## DATA RECORDS
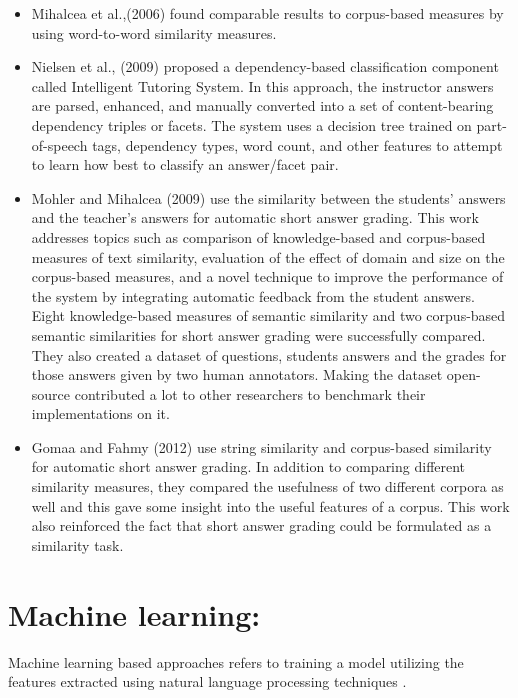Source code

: \documentclass[rnd]{mas_proposal}
\begin{document}
\begin{itemize}
	\item Mihalcea et al.,(2006) \cite{Mihalcea2006} found comparable results to corpus-based measures by using word-to-word similarity measures.
	\item Nielsen et al., (2009) \cite{Nielsen2009}proposed a dependency-based classification component called Intelligent Tutoring System. In this approach, the instructor answers are parsed, enhanced, and manually converted into a set of content-bearing dependency triples or facets. The system uses a decision tree trained on part-of-speech tags, dependency types, word count, and other features to attempt to learn how best to classify an answer/facet pair.
	 \item Mohler and Mihalcea (2009) \cite{Mohler2009} use the similarity between the students’ answers and the teacher’s answers for automatic short answer grading. This work addresses topics such as comparison of knowledge-based and corpus-based measures of text similarity, evaluation of the effect of domain and size on the corpus-based measures, and a novel technique to improve the performance of the system by integrating automatic feedback from the student answers. Eight knowledge-based measures of semantic similarity and two corpus-based semantic similarities for short answer grading were successfully compared. They also created a dataset of questions, students answers and the grades for those answers given by two human annotators. Making the dataset open-source contributed a lot to other researchers to benchmark their implementations on it.
	 \item Gomaa and Fahmy (2012) \cite{Gomaa2012} use string similarity and corpus-based similarity for automatic short answer grading. In addition to comparing different similarity measures, they compared the usefulness of two different corpora as well and this gave some insight into the useful features of a corpus. This work also reinforced the fact that short answer grading could be formulated as a similarity task.
	 
	\end{itemize}

\section{Machine learning:}

Machine learning based approaches refers to training a model utilizing the features extracted using  natural language processing techniques \cite{Burrows2015}.
\end{document}
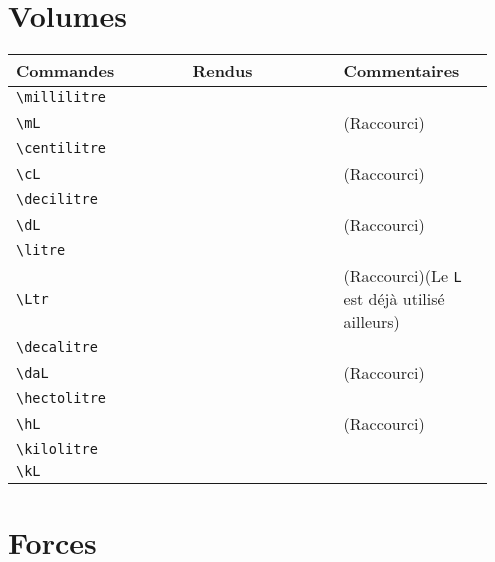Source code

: \documentclass[a4paper,12pt]{article}
\newcommand{\rac}{({\color{red}Raccourci})}
\begin{document}
	\section{Volumes}
	\noindent
	\begin{tabular}{|p{0.35\linewidth}|p{0.3\linewidth}|p{0.3\linewidth}|}
		\hline
 			\textbf{Commandes}&\textbf{Rendus}&\textbf{Commentaires}
 		\\\hline\hline
 			\verb!\millilitre!	& 	\millilitre	&	\\
 		\hline
			\verb!\mL!		& 	\mL		&	\rac\\
		\hline
			\verb!\centilitre!	& 	\centilitre	&	\\
		\hline
			\verb!\cL!		& 	\cL		&	\rac\\
		\hline
			\verb!\decilitre!	& 	\decilitre	&	\\
		\hline
			\verb!\dL!		& 	\dL		&	\rac\\
		\hline
			\verb!\litre!		& 	\litre		&	\\
		\hline
			\verb!\Ltr!		& 	\Ltr		&	\rac (Le \verb!L! est déjà utilisé ailleurs)\\
		\hline
			\verb!\decalitre!	& 	\decalitre	&	\\
		\hline
			\verb!\daL!		& 	\daL		&	\rac\\
		\hline
			\verb!\hectolitre!	& 	\hectolitre	&	\\
		\hline
			\verb!\hL!		& 	\hL		&	\rac\\
		\hline
			\verb!\kilolitre!	& 	\kilolitre	&	\\
		\hline
			\verb!\kL!		& 	\kL		&	\\
		\hline
	\end{tabular}
	
	
	\section{Forces}
	
\end{document}

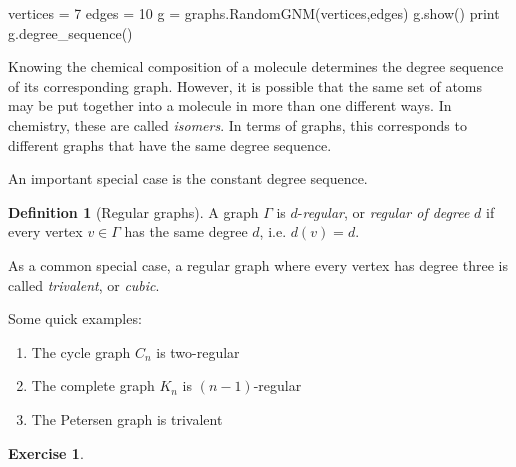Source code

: \documentclass[10pt,]{book}
\theoremstyle{plain}
\theoremstyle{definition}
\newtheorem{definition}[theorem]{Definition}
\theoremstyle{definition}
\theoremstyle{definition}
\theoremstyle{definition}
\newtheorem{exercise}[theorem]{Exercise}
\numberwithin{equation}{section}
\begin{document}
\begin{sageinput}
vertices = 7
edges = 10
g = graphs.RandomGNM(vertices,edges)
g.show()
print g.degree_sequence()
\end{sageinput}
\hypertarget{p-29}{}%
Knowing the chemical composition of a molecule determines the degree sequence of its corresponding graph. However, it is possible that the same set of atoms may be put together into a molecule in more than one different ways. In chemistry, these are called \emph{isomers}.  In terms of graphs, this corresponds to different graphs that have the same degree sequence.%
\par
\hypertarget{p-30}{}%
An important special case is the constant degree sequence.%
\begin{definition}[{Regular graphs}]\label{definition-8}
\hypertarget{p-31}{}%
A graph \(\Gamma\) is \(d\)-\emph{regular}, or \emph{regular of degree} \(d\) if every vertex \(v\in\Gamma\) has the same degree \(d\), i.e. \(d(v)=d\).%
\end{definition}
\hypertarget{p-32}{}%
As a common special case, a regular graph where every vertex has degree three is called \emph{trivalent}, or \emph{cubic}.%
\par
\hypertarget{p-33}{}%
Some quick examples: \leavevmode%
\begin{enumerate}
\item\hypertarget{li-8}{}The cycle graph \(C_n\) is two-regular%
\item\hypertarget{li-9}{}The complete graph \(K_n\) is \((n-1)\)-regular%
\item\hypertarget{li-10}{}The Petersen graph is trivalent%
\end{enumerate}
%
\begin{exercise}\label{exercise-1}
\end{exercise}
\typeout{************************************************}
\typeout{************************************************}
\end{document}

## TASK INSTRUCTIONS
The required answer is each line of the entries containing the string "documentclass".

## RESULT BELOW
: \documentclass[rnd]{mas_proposal}
: \documentclass[a4paper,12pt]{article}
: \documentclass[10pt,]{book}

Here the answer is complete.